> WHAT YOU WILL DO
A verbatim transcript of the lines below, starting at the first and ending with the one that holds "现实里的，自然里的真理是显而", is what should be produced.

> GIVEN DATA
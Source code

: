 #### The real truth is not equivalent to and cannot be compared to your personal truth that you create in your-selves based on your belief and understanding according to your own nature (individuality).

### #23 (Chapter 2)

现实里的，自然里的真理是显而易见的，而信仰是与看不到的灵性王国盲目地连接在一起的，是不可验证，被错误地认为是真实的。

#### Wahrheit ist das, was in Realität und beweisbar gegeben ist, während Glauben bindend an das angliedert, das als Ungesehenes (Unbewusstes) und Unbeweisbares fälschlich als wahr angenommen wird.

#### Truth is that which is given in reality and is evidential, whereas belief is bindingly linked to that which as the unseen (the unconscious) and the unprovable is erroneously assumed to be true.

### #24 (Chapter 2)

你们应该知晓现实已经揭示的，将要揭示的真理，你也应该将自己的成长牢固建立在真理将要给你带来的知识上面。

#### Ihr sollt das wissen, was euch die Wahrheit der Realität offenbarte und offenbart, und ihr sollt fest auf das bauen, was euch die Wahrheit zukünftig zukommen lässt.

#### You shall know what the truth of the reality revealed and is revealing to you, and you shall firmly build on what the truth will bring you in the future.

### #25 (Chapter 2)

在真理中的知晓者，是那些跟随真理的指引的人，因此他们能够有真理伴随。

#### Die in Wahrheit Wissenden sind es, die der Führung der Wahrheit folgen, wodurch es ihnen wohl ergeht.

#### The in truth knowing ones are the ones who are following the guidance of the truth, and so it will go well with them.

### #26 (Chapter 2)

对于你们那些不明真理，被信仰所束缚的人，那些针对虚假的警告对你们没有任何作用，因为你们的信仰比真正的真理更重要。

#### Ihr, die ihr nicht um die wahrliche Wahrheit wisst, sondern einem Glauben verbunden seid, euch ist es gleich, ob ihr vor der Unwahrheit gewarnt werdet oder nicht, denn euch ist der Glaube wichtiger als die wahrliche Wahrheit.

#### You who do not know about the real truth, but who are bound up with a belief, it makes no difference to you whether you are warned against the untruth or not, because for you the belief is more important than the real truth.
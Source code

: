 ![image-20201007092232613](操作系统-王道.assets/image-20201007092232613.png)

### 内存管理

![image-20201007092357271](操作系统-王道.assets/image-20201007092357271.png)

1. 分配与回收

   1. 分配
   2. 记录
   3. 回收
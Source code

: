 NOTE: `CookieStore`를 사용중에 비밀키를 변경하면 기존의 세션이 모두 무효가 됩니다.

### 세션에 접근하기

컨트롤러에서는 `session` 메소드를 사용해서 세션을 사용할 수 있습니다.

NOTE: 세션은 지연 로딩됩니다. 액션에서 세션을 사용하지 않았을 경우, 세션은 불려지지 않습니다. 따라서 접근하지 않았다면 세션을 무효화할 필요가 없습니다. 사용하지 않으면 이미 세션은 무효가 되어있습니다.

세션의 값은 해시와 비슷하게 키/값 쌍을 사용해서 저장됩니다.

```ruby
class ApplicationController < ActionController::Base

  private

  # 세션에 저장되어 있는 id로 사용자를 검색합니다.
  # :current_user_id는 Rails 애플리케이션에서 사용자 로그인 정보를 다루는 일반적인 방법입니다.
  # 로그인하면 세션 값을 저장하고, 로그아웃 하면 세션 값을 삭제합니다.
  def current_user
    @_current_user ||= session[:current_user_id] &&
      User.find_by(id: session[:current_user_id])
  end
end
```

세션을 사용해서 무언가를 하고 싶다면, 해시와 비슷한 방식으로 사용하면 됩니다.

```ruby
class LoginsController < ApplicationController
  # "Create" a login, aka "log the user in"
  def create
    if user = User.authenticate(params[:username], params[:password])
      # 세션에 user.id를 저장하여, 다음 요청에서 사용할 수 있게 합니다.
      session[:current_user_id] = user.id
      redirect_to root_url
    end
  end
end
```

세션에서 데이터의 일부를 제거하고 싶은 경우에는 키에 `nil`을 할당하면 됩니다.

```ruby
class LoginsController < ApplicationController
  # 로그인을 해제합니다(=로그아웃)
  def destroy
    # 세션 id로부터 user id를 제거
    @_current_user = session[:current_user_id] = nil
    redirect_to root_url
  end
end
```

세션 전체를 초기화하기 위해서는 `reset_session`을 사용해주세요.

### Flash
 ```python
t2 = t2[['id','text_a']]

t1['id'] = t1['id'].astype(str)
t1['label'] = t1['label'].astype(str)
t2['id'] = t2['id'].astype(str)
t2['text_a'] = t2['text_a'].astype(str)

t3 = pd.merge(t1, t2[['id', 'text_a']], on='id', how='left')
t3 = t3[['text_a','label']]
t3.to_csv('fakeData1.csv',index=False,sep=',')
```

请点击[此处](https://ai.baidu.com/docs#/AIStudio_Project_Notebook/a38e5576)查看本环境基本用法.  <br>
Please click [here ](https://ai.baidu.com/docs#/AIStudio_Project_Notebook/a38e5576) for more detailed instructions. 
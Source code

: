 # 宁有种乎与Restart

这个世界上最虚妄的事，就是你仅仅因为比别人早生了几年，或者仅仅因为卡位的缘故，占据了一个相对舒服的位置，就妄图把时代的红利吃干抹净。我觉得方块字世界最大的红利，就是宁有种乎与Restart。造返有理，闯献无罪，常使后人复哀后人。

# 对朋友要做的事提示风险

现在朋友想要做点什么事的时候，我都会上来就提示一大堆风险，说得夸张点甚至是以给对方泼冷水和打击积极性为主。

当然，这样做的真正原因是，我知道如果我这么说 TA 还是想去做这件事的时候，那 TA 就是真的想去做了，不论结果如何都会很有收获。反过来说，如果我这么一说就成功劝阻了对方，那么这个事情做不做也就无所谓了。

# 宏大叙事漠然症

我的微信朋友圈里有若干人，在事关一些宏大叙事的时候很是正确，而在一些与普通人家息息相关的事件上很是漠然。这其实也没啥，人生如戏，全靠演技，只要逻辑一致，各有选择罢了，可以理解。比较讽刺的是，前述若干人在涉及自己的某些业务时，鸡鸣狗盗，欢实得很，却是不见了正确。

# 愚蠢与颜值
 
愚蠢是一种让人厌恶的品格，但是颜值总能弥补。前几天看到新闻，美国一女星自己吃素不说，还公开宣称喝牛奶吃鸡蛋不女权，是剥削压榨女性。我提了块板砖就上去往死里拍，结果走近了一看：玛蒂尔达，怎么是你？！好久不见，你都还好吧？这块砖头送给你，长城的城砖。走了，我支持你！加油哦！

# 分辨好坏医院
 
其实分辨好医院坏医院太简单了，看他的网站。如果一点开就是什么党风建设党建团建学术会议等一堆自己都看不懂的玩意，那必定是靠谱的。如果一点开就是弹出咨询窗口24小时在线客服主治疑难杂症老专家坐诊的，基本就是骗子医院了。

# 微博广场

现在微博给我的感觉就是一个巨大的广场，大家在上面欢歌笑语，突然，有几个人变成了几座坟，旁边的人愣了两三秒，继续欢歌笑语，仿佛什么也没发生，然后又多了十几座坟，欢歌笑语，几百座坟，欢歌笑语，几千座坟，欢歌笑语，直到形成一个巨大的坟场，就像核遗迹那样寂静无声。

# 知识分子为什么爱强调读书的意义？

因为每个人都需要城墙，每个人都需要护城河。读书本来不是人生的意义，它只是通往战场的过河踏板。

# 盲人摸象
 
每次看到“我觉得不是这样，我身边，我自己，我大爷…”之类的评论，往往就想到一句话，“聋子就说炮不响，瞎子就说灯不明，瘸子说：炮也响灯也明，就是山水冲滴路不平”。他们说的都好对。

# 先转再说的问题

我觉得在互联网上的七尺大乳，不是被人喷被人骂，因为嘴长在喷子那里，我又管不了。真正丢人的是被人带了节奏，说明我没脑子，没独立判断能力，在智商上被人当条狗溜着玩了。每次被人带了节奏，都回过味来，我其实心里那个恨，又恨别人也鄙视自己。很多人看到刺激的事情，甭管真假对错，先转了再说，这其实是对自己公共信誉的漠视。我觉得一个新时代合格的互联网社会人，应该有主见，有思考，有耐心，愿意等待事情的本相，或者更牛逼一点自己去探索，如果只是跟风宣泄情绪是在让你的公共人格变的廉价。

> EXERCISE RESPONSE
Source code

: #### The real truth is not equivalent to and cannot be compared to your personal truth that you create in your-selves based on your belief and understanding according to your own nature (individuality).

### #23 (Chapter 2)

现实里的，自然里的真理是显而易见的，而信仰是与看不到的灵性王国盲目地连接在一起的，是不可验证，被错误地认为是真实的。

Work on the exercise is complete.